/---

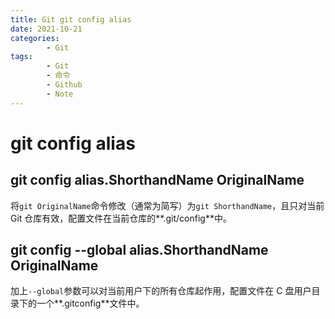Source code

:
 ```yaml
---
title: Git git config alias
date: 2021-10-21
categories:
        - Git
tags:
        - Git
        - 命令
        - Github
        - Note
---
```


# git config alias

## git config alias.ShorthandName OriginalName

将`git OriginalName`命令修改（通常为简写）为`git ShorthandName`，且只对当前 Git 仓库有效，配置文件在当前仓库的**.git/config**中。

## git config --global alias.ShorthandName OriginalName

加上`--global`参数可以对当前用户下的所有仓库起作用，配置文件在 C 盘用户目录下的一个**.gitconfig**文件中。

\---

[Task]:
Word for word, retype the lines from the one containing "## git config --global" through the final line of the data, including both ends and nothing more.

[Expected answer]:
## git config --global alias.ShorthandName OriginalName

加上`--global`参数可以对当前用户下的所有仓库起作用，配置文件在 C 盘用户目录下的一个**.gitconfig**文件中。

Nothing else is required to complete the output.